"At the very heart of the practice of the Christian faith is the act of participation in the offering of bread and wine. A simple response of the Church to the commandment, 'Do this in remembrance of Me' (Luke 22:19), the Divine Liturgy is the time when the Church is really the Church in a way it is not at other times. The Divine Liturgy is eternity in time, and for those who take part, it is the experience of the Kingdom which both is and is to come."
The Divine Liturgy is a source of strength to those who believe, to those who are trying to follow the commands and precepts of the Gospel. "It is joy, consolation, encouragement, and instruction. It is commitment - not only our commitment to God, but also God's commitment to us. In its celebration, heaven and earth blend into each other, and God touches His Church, both at a corporate level - the Body of Christ standing in the body of the church, meeting with and participating in the Body of Christ in the holy chalice - and at an individual level: the people approach the holy chalice one by one to experience a personal encounter with the King of the universe."
The Church, during the Divine Liturgy, is transfigured into an expression of the Kingdom - a living expression of the presence of God in His world.
The Liturgy of the Word - It begins with the hymn, 'Holy God', and prayers that surround this hymn. The priest, standing at the altar, and representing the entire Church, tells God that He is holy. "This statement, so obvious, so potent, challenges and defeats all and every power wishing to disrupt the relationship between God and His Church. We acknowledge God as holy, we acknowledge God as strong, we acknowledge God as immortal - and the only possible topping of this statement, the only possible response to the greatness of God, is to plead for mercy."
The epistle is read, with the Church in 'listening mode'. It reminds us that there are times when the entire Church must listen to the voice of God. The bishop sits in his throne, behind the holy table, facing the people. The clergy sit to either side of him, and the people of the church sit or stand, listening to the words of the apostle (which is read outside of the altar area).
The Gospel, in contrast, is proclaimed, and no one sits during its reading. The Gospel is the life and work of Lord, and often contains the very words He spoke - the 'listening', the attentiveness of the Church must rise to an even higher level. It is in these words that the Church finds the very reason for her existence. After the Gospel, the priest delivers his sermon. After both of these, the major prayers of intercession take place.
The Liturgy of the Gifts - The bread and wine are carried to the holy table at the great entrance. This is, at its heart, the presentation of the offerings of the people. There are hymns, and prayers, instructing the people to put aside the cares of the world (no easy task). The life of Christ is (slowly - this is not something to be rushed through) memorialized, and the words of the Last Supper proclaimed. The entire Church waits for the Holy Spirit to intervene, to complete the offering and thus the transformation.
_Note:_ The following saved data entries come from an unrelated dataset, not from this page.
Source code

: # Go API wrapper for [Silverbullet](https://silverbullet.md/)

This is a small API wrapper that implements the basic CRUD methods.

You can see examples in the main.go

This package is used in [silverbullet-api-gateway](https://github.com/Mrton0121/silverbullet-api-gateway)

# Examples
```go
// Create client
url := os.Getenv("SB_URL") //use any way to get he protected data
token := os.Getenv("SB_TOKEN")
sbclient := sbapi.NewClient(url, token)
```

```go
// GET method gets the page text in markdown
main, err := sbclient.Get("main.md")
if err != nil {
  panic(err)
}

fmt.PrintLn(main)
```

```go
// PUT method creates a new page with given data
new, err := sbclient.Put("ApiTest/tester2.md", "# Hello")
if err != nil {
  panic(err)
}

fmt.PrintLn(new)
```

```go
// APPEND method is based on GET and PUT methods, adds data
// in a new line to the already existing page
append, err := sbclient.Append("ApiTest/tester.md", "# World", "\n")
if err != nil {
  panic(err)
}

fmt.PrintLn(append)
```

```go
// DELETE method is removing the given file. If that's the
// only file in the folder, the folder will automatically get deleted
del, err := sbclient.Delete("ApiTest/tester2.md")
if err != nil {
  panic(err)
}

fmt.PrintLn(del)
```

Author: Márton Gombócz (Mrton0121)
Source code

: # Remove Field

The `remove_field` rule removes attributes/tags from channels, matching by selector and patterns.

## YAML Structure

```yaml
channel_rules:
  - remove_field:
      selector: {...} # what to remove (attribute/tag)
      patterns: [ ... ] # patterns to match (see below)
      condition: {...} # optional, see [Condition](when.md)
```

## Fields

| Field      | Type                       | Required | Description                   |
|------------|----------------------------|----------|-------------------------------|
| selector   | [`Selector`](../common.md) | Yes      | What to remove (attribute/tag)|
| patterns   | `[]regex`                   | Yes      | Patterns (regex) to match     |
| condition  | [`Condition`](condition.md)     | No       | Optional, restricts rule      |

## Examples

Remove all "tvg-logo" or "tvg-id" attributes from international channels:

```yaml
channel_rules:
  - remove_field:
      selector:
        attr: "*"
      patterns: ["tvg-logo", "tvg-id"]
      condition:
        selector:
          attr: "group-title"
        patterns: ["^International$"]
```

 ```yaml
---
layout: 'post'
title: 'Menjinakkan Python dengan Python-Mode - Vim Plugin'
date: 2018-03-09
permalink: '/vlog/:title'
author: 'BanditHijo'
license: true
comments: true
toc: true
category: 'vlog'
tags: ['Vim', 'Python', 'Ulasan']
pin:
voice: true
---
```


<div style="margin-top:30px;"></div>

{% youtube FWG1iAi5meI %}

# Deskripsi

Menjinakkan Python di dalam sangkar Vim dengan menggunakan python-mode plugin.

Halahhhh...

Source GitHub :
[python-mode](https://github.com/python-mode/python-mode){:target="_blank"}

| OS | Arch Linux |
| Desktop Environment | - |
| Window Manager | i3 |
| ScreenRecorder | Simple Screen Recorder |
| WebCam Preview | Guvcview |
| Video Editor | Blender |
During this time, various Christian virtues are highlighted. Just before the recitation of the creed (sans Filioque, of course) the priest calls on the congregation to *love* one another. "The idea of the Church as a congregation of love is not simply a pretty thought: it is an absolute necessity for the expression of the faith. Any amount of right doctrine is of no importance at all if it is not shared in love. We need to be constantly reminded in this way that faith depends on love, not on a worldly desire to be right. Nowhere does Jesus command His disciples to be 'right'. Rather, He commands them to be 'righteous'." This holds just as true for us as it did for them 2,000 years ago. We cannot offer faith, since that is a gift from God, but we can offer love.
Holy Communion - I'm not really sure what to say about this section. I mean, it's rather cut and dried, from the outside. The Orthodox fast from midnight on Sunday, and there are specific prayers (I don't know the details of everything done to prepare for Communion in the Orthodox Church, but I know it's not simple) done to prepare one for Communion. Then, when it is time, you walk up and receive (I believe that the Orthodox receive both the Body and the Blood in bread and wine, as opposed to Catholicism, where one may receive one or the other or both, depending on ones inclination or the practices of a specific parish). All done very solemnly and worshipfully, of course. But, that's just the motions. That's just what you would see, watching as an observer. Is that all that goes on?
I have, of course, never taken Communion at an Orthodox Church. I've never even attended Divine Liturgy, though I will, one day. But I can tell you, at Mass, when I go up for Communion, it's more than just what you can see with your eyes. You're encountering *God*. You're one with the whole Church, both on earth, and beyond. Here, now, and at every place and time before and after this moment.
*holds up hands* How can you describe something spiritual and transcendent? I don't know. Even coming up with words, doesn't do it justice. So I'm leaving it at that. To us, it's not just a ceremony, not just bread and wine. It's not something we trot out once a month. We take Christ at His word.